The player’s decisions influence hidden “event decks” behind the scenes. Go to bed hungry, and you might randomly trigger a “snack attack” the next day. It’s a clever system that mimics the mental toll of restriction, while still letting players experiment with the outcome.
It’s not all about food

While food is the core theme, Consume Me explores how diet culture bleeds into other parts of life—school, friendships, family, and self-worth. The game simulates Jenny’s daily routine, gradually layering in more tasks, pressures, and conflicting expectations.
As the game progresses, it becomes less about calories and more about overwhelm, reflecting how people often shift from one obsession to the next in search of control.
“We wanted to show how these behaviors spill over,” says Thomson. “Dieting doesn’t happen in isolation—it becomes the lens through which everything else is experienced.”
Art that evolves with the game
The game’s playful, colorful art style is another standout. Originally based on Hsia’s early prototypes, the visuals evolved over years of development, blending new artwork with older assets for a raw, collage-like aesthetic. Backgrounds by Jie En Lee (Kelly) and music by Ken “coda” Snyder round out the hand-crafted feel.
“It looks like 20 artists worked on it,” Hsia jokes. “But it was just two of us over a long period—growing, evolving, and getting too tired to redo the old stuff.”
Using humor to tell hard truths
Despite its heavy subject matter, Consume Me is intentionally funny—sometimes absurdly so. The humor isn’t just there to soften the blow; it’s an integral part of how the story is told.

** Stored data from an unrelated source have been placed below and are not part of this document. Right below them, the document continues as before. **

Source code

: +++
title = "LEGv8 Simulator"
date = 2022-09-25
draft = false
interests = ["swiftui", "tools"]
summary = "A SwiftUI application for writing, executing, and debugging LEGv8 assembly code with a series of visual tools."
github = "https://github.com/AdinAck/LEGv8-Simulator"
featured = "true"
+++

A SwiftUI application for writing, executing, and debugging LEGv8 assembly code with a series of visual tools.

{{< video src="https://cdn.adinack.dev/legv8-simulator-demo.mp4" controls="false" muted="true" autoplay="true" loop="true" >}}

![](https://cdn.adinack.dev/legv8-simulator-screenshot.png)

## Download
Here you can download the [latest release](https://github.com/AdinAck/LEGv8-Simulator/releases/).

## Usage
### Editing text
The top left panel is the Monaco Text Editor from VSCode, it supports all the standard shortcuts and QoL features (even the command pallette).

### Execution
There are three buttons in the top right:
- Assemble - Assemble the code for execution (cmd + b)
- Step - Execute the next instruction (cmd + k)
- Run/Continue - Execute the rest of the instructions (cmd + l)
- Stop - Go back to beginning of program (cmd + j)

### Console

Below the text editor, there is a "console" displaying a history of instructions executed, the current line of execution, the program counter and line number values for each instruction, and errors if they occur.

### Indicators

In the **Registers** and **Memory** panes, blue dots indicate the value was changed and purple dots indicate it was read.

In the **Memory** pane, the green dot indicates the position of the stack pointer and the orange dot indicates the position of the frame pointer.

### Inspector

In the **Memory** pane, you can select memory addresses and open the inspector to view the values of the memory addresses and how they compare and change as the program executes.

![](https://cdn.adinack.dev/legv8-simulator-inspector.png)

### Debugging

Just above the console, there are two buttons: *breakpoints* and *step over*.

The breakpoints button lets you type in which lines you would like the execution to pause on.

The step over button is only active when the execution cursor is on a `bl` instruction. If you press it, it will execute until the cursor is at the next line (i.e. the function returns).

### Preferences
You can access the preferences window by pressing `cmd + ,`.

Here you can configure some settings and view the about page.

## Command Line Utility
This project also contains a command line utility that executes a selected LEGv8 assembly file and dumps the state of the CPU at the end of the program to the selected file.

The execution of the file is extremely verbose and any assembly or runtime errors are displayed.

“Life is already depressing. You might as well laugh before you die,” says Hsia.
Thomson takes it further: “Without humor, serious stories lose their texture. Even Shakespeare’s tragedies had jokes. Humor gives weight to the darkness.”
This approach helps the game remain accessible, offering players moments of levity amid discomfort and reflection.
Navigating a sensitive subject
The game opens with a content warning, acknowledging that its themes may be triggering for some players—especially those with lived experience of disordered eating. To reduce that risk, the team intentionally avoids real-world diet language, using fictional energy units (“Bites”) and abstracted weight systems.
Still, they know it won’t be for everyone.
“We tried to make something honest, but not harmful,” says Thomson. “If someone skips it for personal reasons, we absolutely understand.”
From diary entries to design documents
Hsia says revisiting old memories wasn’t always emotionally heavy—but as the project grew into a full release with collaborators and deadlines, it became less personal and more creative. In fact, she found revisiting old academic failures and teenage drama more affecting than the diet material.
Ultimately, making Consume Me was about turning private memories into public art, while respecting the complexity of its themes.
A new kind of food game
Consume Me is a rare project that treats difficult topics with playfulness, nuance, and a desire to explore—not just explain. It’s not a game that tells you how to feel, but one that gives you space to think.
And in a world full of overly literal health apps, restrictive goals, and gamified lifestyle tracking, that’s a refreshing inversion.